### [DATA TO PROCESS]
┌──

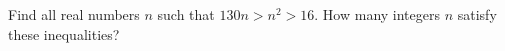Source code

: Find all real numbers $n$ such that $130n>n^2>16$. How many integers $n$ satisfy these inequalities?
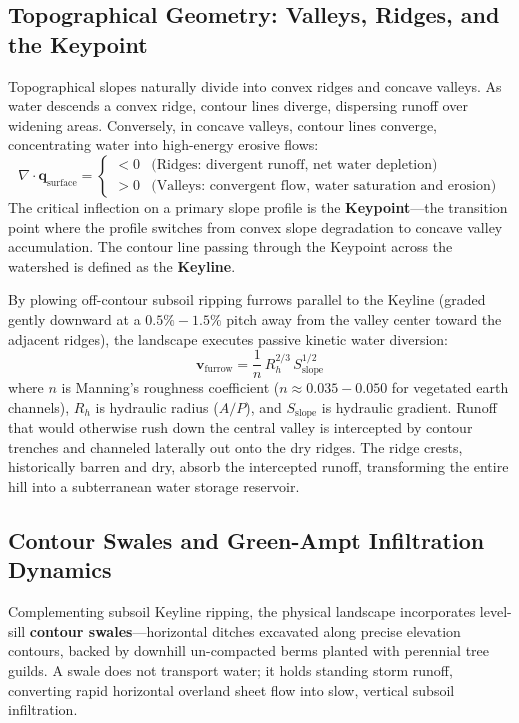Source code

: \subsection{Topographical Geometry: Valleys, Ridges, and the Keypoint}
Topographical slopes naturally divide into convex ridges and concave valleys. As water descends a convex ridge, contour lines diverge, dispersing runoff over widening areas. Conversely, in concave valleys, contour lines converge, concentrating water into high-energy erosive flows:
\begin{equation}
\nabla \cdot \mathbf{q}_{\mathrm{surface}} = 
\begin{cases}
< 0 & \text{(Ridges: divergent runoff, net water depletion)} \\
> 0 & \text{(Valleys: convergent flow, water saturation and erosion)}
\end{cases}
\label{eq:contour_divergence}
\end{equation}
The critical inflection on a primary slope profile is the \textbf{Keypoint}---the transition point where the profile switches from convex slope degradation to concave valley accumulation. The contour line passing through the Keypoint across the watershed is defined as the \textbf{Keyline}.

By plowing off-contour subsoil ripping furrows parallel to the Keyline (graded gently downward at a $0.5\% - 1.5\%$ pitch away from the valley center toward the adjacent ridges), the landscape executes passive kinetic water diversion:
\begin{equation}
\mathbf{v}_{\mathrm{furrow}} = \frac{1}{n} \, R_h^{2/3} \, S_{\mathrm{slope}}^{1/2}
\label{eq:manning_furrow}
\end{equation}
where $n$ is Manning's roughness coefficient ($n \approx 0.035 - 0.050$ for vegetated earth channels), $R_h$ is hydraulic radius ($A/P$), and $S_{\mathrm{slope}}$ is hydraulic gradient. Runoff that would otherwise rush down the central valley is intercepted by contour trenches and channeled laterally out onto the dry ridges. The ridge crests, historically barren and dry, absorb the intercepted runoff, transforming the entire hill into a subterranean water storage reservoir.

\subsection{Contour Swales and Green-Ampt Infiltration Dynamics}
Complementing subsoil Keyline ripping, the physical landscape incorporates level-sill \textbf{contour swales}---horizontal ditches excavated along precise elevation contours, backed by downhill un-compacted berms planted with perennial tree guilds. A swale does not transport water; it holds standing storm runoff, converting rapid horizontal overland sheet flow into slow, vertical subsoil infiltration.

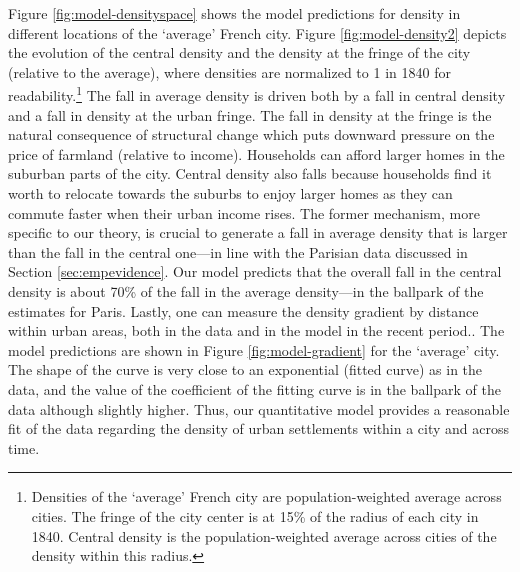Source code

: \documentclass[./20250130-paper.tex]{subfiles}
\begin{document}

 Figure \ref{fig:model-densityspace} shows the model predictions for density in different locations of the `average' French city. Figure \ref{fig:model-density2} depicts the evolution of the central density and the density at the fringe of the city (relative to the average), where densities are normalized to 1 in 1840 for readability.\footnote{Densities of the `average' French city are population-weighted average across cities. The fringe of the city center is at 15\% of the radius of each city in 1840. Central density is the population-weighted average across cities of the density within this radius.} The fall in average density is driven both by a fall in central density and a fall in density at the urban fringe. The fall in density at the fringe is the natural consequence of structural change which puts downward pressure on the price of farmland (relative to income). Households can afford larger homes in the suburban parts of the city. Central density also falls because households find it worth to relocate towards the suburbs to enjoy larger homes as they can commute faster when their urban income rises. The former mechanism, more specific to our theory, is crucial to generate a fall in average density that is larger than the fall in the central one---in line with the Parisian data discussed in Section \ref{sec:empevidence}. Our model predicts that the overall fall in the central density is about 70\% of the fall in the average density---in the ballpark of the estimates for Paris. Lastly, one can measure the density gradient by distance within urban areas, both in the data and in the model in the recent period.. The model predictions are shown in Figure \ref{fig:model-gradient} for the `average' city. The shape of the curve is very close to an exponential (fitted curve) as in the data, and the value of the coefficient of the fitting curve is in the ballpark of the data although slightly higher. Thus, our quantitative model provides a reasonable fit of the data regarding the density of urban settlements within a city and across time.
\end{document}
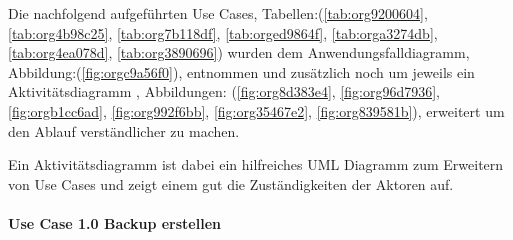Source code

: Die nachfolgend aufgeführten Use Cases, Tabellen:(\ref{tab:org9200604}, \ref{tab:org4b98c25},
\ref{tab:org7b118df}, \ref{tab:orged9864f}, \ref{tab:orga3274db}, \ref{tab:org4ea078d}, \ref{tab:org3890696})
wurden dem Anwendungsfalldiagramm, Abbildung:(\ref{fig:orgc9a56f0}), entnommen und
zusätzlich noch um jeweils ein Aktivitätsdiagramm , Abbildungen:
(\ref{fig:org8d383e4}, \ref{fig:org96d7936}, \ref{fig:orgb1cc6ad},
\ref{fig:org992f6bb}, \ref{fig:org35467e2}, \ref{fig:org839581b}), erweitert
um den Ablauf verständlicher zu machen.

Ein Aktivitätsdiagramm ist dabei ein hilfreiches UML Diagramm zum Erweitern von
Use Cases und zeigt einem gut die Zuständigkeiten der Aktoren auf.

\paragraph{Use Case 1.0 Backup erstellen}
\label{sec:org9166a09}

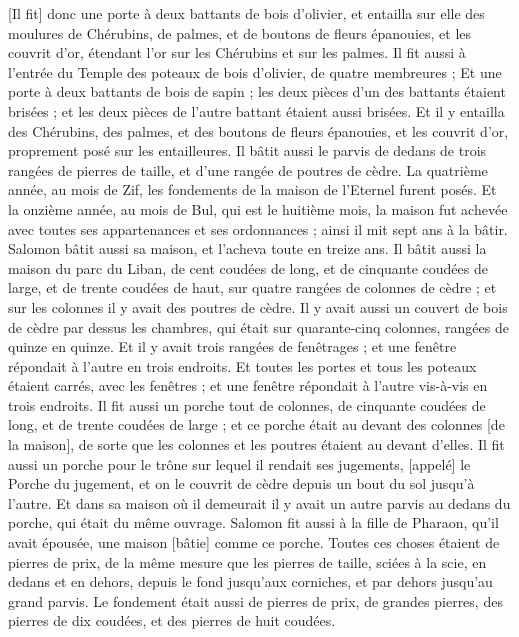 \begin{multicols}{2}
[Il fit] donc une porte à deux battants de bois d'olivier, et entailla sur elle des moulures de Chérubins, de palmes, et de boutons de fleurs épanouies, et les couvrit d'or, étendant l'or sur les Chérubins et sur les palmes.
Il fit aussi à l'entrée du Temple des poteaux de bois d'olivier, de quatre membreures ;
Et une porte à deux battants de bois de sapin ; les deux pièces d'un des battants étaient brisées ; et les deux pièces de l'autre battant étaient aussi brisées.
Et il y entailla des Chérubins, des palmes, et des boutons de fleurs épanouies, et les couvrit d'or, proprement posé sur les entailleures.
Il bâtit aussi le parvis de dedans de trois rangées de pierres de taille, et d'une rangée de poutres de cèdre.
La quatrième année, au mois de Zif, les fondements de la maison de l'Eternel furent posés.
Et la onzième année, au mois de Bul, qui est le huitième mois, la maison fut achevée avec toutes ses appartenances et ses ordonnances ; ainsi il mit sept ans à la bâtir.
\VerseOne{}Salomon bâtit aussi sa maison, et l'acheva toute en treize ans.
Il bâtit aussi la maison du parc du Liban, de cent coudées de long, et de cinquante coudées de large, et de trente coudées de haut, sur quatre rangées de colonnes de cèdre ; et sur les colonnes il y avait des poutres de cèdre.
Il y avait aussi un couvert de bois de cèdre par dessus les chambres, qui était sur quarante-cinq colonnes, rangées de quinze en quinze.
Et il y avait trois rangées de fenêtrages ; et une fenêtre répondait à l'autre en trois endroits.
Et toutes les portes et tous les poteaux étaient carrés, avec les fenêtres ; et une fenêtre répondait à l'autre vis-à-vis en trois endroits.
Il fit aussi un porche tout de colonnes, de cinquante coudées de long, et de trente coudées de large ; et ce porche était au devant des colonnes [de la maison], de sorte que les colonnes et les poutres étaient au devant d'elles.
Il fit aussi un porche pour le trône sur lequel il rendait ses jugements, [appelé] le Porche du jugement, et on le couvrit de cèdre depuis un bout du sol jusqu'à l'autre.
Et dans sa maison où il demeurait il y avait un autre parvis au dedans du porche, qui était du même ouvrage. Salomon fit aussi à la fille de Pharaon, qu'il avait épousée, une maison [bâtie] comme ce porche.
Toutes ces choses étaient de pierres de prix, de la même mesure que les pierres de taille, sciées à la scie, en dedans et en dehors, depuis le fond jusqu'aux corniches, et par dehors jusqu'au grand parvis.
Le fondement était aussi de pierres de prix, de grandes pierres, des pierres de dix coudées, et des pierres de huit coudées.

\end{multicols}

└──
┌──

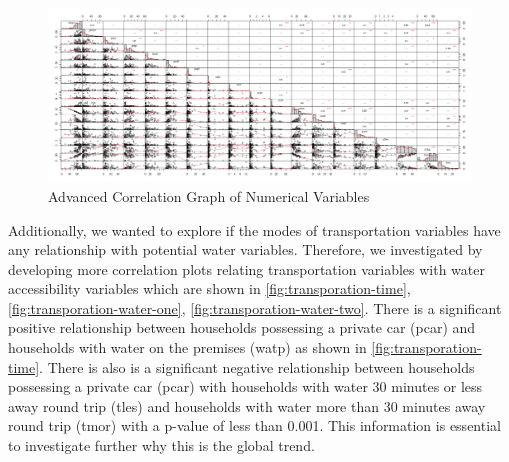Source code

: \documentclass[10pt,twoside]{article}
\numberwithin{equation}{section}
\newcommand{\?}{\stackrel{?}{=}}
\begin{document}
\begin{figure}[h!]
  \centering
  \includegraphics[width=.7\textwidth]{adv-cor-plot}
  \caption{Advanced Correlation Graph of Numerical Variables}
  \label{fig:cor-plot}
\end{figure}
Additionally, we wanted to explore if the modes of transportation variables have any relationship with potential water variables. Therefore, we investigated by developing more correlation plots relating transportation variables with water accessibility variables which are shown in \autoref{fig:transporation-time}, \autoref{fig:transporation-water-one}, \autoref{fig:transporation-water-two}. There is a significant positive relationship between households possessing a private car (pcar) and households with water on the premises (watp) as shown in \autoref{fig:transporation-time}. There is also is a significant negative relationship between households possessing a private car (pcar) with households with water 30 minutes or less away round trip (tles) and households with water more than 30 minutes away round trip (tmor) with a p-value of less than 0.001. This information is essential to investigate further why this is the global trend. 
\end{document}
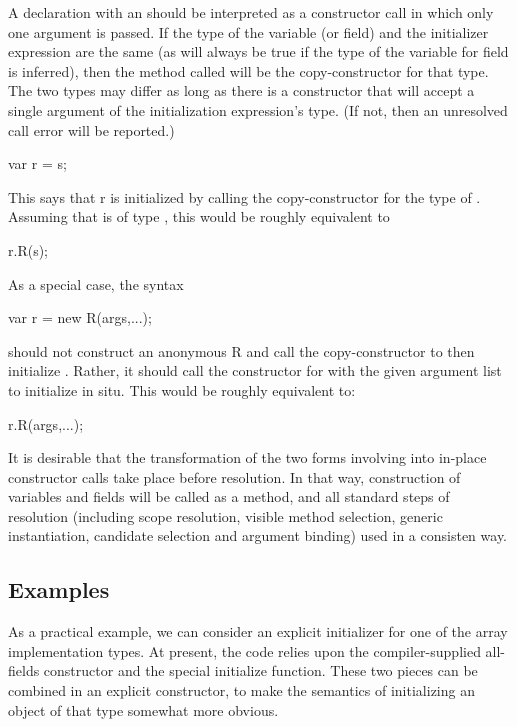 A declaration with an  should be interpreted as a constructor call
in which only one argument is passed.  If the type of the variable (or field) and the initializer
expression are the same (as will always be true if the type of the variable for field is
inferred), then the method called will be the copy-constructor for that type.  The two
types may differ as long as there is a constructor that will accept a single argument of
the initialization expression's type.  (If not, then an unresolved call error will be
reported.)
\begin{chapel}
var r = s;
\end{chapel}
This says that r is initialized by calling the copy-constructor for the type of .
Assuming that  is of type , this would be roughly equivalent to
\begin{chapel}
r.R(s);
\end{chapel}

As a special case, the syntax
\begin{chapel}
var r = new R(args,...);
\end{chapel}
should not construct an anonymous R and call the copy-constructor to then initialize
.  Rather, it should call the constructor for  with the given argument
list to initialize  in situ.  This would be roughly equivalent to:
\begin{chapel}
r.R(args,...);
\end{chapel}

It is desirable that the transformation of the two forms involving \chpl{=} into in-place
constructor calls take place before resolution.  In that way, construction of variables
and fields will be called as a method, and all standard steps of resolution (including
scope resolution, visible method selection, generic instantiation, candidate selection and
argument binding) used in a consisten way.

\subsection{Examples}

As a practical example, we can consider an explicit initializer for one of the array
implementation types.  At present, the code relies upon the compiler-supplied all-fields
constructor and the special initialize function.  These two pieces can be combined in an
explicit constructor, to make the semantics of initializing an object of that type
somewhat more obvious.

└──

### [TASK DETAILS]
Please state how many lines of the entries above include the string "place", giving the number and nothing more.

### [SOLUTION FOR THIS PROBLEM]
2